Ces lignes arrières inexpérimentées se débrouillent bien en fin de compte. Il faut dire que leur équipe domine et que les Biélorusses courbent l'échine. La Norvège connaît par moments de soudaines phases de très forte domination dans le camp adverse. C'est ce qui produit juste avant la mi-match, notamment à la faveur d'une supériorité numérique. Pénalisé pour cinglage, Oleg Goroshko a tout juste le temps de poser le pied sur la glace que Mathis Olimb ouvre le score avec l'aide d'un ricochet sur la crosse du défenseur Sergei Stas en opposition. Cinq minutes plus tard Andrei Stepanov égalise avec un tir d'une grande précision.
 
Les Norvégiens commencent la troisième période à fond, et en voyant que sa première paire défensive Stasenko-Goroshko n'a toujours pas quitté la glace après 84 secondes, Hanlon demande en criant au premier nommé s'il a besoin d'un temps mort. Le hochement de tête lui confirme que oui.
 
Si ce coaching a mis fin à une phase forte des Scandinaves, il ne reste donc plus de temps mort à deux minutes de la fin quand la même paire laisse un espace béant sur son flanc droit. Le buteur de métier Per-Åge Skrøder ne se fait pas prier pour inscrire le but gagnant. Les Biélorusses n'ont pas la bonne réaction.
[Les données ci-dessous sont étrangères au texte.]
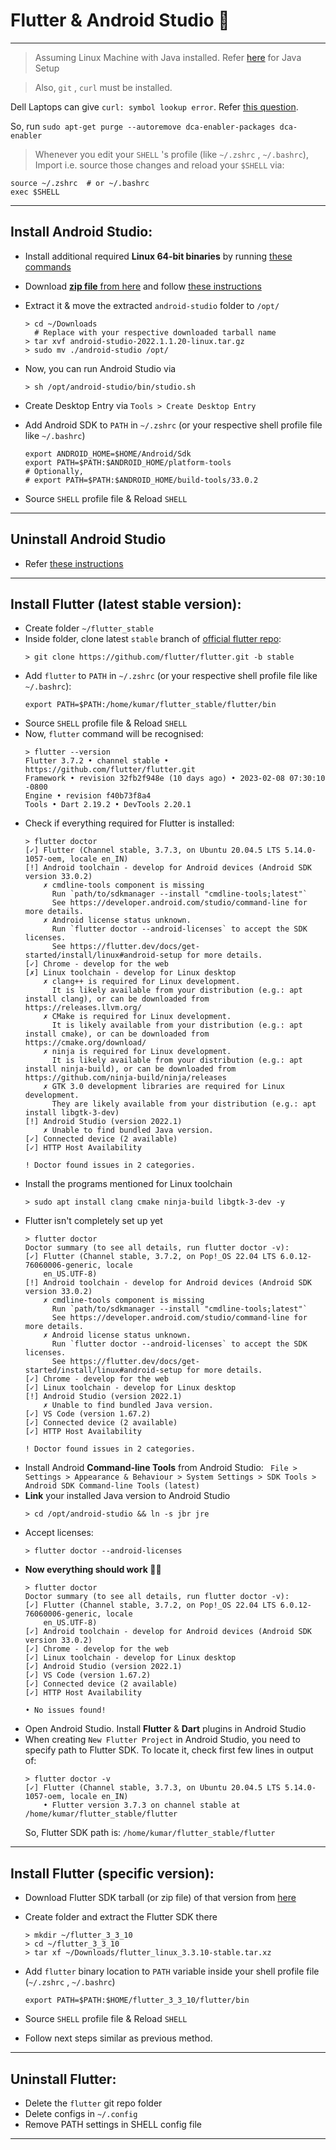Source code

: # Flutter & Android Studio :iphone: 

---

> Assuming Linux Machine with Java installed. Refer [here](../Java/README.md) for Java Setup 

> Also, `git` , `curl` must be installed. 

Dell Laptops can give `curl: symbol lookup error`. Refer [this question](https://askubuntu.com/questions/1358184/ubuntu-20-04-curl-symbol-lookup-error). 

So, run `sudo apt-get purge --autoremove dca-enabler-packages dca-enabler`

> Whenever you edit your `SHELL` 's profile (like `~/.zshrc` , `~/.bashrc`),  Import i.e. source those changes and reload your `$SHELL` via:

  ```shell
  source ~/.zshrc  # or ~/.bashrc
  exec $SHELL
  ```

---

## Install Android Studio:

- Install additional required **Linux 64-bit binaries** by running [these commands](https://developer.android.com/studio/install#64bit-libs)
- Download [**zip file** from here](https://developer.android.com/studio) and follow [these instructions](https://developer.android.com/studio/install#linux)
- Extract it & move the extracted `android-studio` folder to `/opt/`
  ```shell
  > cd ~/Downloads
    # Replace with your respective downloaded tarball name
  > tar xvf android-studio-2022.1.1.20-linux.tar.gz
  > sudo mv ./android-studio /opt/
  ```
- Now, you can run Android Studio via 
  
  ```shell
  > sh /opt/android-studio/bin/studio.sh
  ```
- Create Desktop Entry via `Tools > Create Desktop Entry`
- Add Android SDK to `PATH` in `~/.zshrc` (or your respective shell profile file like `~/.bashrc`)
  ```shell
  export ANDROID_HOME=$HOME/Android/Sdk
  export PATH=$PATH:$ANDROID_HOME/platform-tools
  # Optionally,
  # export PATH=$PATH:$ANDROID_HOME/build-tools/33.0.2
  ```
- Source `SHELL` profile file & Reload `SHELL`

---

## Uninstall Android Studio

- Refer [these instructions](https://askubuntu.com/questions/546723/uninstall-android-studio-completely)

---

## Install Flutter (latest stable version):

- Create folder `~/flutter_stable`
- Inside folder, clone latest `stable` branch of [official flutter repo](https://github.com/flutter/flutter):
  ```shell
  > git clone https://github.com/flutter/flutter.git -b stable
  ```
- Add `flutter` to `PATH` in `~/.zshrc` (or your respective shell profile file like `~/.bashrc`):
  ```shell
  export PATH=$PATH:/home/kumar/flutter_stable/flutter/bin
  ```
- Source `SHELL` profile file & Reload `SHELL`
- Now, `flutter` command will be recognised:
  ```shell
  > flutter --version
  Flutter 3.7.2 • channel stable • https://github.com/flutter/flutter.git
  Framework • revision 32fb2f948e (10 days ago) • 2023-02-08 07:30:10 -0800
  Engine • revision f40b73f8a4
  Tools • Dart 2.19.2 • DevTools 2.20.1
  ```
- Check if everything required for Flutter is installed:
  ```shell
  > flutter doctor
  [✓] Flutter (Channel stable, 3.7.3, on Ubuntu 20.04.5 LTS 5.14.0-1057-oem, locale en_IN)
  [!] Android toolchain - develop for Android devices (Android SDK version 33.0.2)
      ✗ cmdline-tools component is missing
        Run `path/to/sdkmanager --install "cmdline-tools;latest"`
        See https://developer.android.com/studio/command-line for more details.
      ✗ Android license status unknown.
        Run `flutter doctor --android-licenses` to accept the SDK licenses.
        See https://flutter.dev/docs/get-started/install/linux#android-setup for more details.
  [✓] Chrome - develop for the web
  [✗] Linux toolchain - develop for Linux desktop
      ✗ clang++ is required for Linux development.
        It is likely available from your distribution (e.g.: apt install clang), or can be downloaded from https://releases.llvm.org/
      ✗ CMake is required for Linux development.
        It is likely available from your distribution (e.g.: apt install cmake), or can be downloaded from https://cmake.org/download/
      ✗ ninja is required for Linux development.
        It is likely available from your distribution (e.g.: apt install ninja-build), or can be downloaded from https://github.com/ninja-build/ninja/releases
      ✗ GTK 3.0 development libraries are required for Linux development.
        They are likely available from your distribution (e.g.: apt install libgtk-3-dev)
  [!] Android Studio (version 2022.1)
      ✗ Unable to find bundled Java version.
  [✓] Connected device (2 available)
  [✓] HTTP Host Availability

  ! Doctor found issues in 2 categories.
  ```
- Install the programs mentioned for Linux toolchain
  ```shell
  > sudo apt install clang cmake ninja-build libgtk-3-dev -y
  ```
- Flutter isn't completely set up yet
  ```shell
  > flutter doctor
  Doctor summary (to see all details, run flutter doctor -v):
  [✓] Flutter (Channel stable, 3.7.2, on Pop!_OS 22.04 LTS 6.0.12-76060006-generic, locale
      en_US.UTF-8)
  [!] Android toolchain - develop for Android devices (Android SDK version 33.0.2)
      ✗ cmdline-tools component is missing
        Run `path/to/sdkmanager --install "cmdline-tools;latest"`
        See https://developer.android.com/studio/command-line for more details.
      ✗ Android license status unknown.
        Run `flutter doctor --android-licenses` to accept the SDK licenses.
        See https://flutter.dev/docs/get-started/install/linux#android-setup for more details.
  [✓] Chrome - develop for the web
  [✓] Linux toolchain - develop for Linux desktop
  [!] Android Studio (version 2022.1)
      ✗ Unable to find bundled Java version.
  [✓] VS Code (version 1.67.2)
  [✓] Connected device (2 available)
  [✓] HTTP Host Availability

  ! Doctor found issues in 2 categories.
  ```
- Install Android **Command-line Tools** from Android Studio: ` File > Settings > Appearance & Behaviour > System Settings > SDK Tools > Android SDK Command-line Tools (latest)` 
- **Link** your installed Java version to Android Studio 
  ```shell
  > cd /opt/android-studio && ln -s jbr jre
  ```
- Accept licenses: 
  ```shell
  > flutter doctor --android-licenses
  ```
- **Now everything should work 👍🏻**
  ```shell
  > flutter doctor
  Doctor summary (to see all details, run flutter doctor -v):
  [✓] Flutter (Channel stable, 3.7.2, on Pop!_OS 22.04 LTS 6.0.12-76060006-generic, locale
      en_US.UTF-8)
  [✓] Android toolchain - develop for Android devices (Android SDK version 33.0.2)
  [✓] Chrome - develop for the web
  [✓] Linux toolchain - develop for Linux desktop
  [✓] Android Studio (version 2022.1)
  [✓] VS Code (version 1.67.2)
  [✓] Connected device (2 available)
  [✓] HTTP Host Availability

  • No issues found!
  ```
- Open Android Studio. Install **Flutter** & **Dart** plugins in Android Studio
- When creating `New Flutter Project` in Android Studio, you need to specify path to Flutter SDK. To locate it, check first few lines in output of:
  ```shell
  > flutter doctor -v
  [✓] Flutter (Channel stable, 3.7.3, on Ubuntu 20.04.5 LTS 5.14.0-1057-oem, locale en_IN)
      • Flutter version 3.7.3 on channel stable at /home/kumar/flutter_stable/flutter
  ```
  So, Flutter SDK path is: `/home/kumar/flutter_stable/flutter`
  
--- 
  
## Install Flutter (specific version):

- Download Flutter SDK tarball (or zip file) of that version from [here](https://docs.flutter.dev/release/archive?tab=linux)
- Create folder and extract the Flutter SDK there
  ```shell
  > mkdir ~/flutter_3_3_10
  > cd ~/flutter_3_3_10
  > tar xf ~/Downloads/flutter_linux_3.3.10-stable.tar.xz
  ```
 
- Add `flutter` binary location to `PATH` variable inside your shell profile file (`~/.zshrc` , `~/.bashrc`)
  
  ```shell
  export PATH=$PATH:$HOME/flutter_3_3_10/flutter/bin
  ```

- Source `SHELL` profile file & Reload `SHELL`
- Follow next steps similar as previous method. 

---

## Uninstall Flutter:

- Delete the `flutter` git repo folder
- Delete configs in `~/.config` 
- Remove PATH settings in SHELL config file

---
Au contraire, Dmitri Mialeshka prend une pénalité idiote sur une mise au jeu en zone offensive, privant son équipe de tout espoir de revenir.
 
Désignés joueurs du match : Mathis Olimb pour la Norvège et Andrei Stepanov pour le Bélarus.
 
Commentaires d'après-match
 
Glen Hanlon (entraîneur du Bélarus) : "Le succès d'une équipe dépend de trois composantes : la qualité du gardien, la discipline, et l'efficacité en powerplay. Tout allait bien pour la première composante, et presque pour la seconde. Mais en supériorité numérique, il nous reste beaucoup de travail."
 
 
Norvège - Bélarus 2-1 (0-0, 1-1, 1-0)
Mercredi 9 avril 2014 à 19h00 au Kristins Hall de Lillehammer. 561 spectateurs.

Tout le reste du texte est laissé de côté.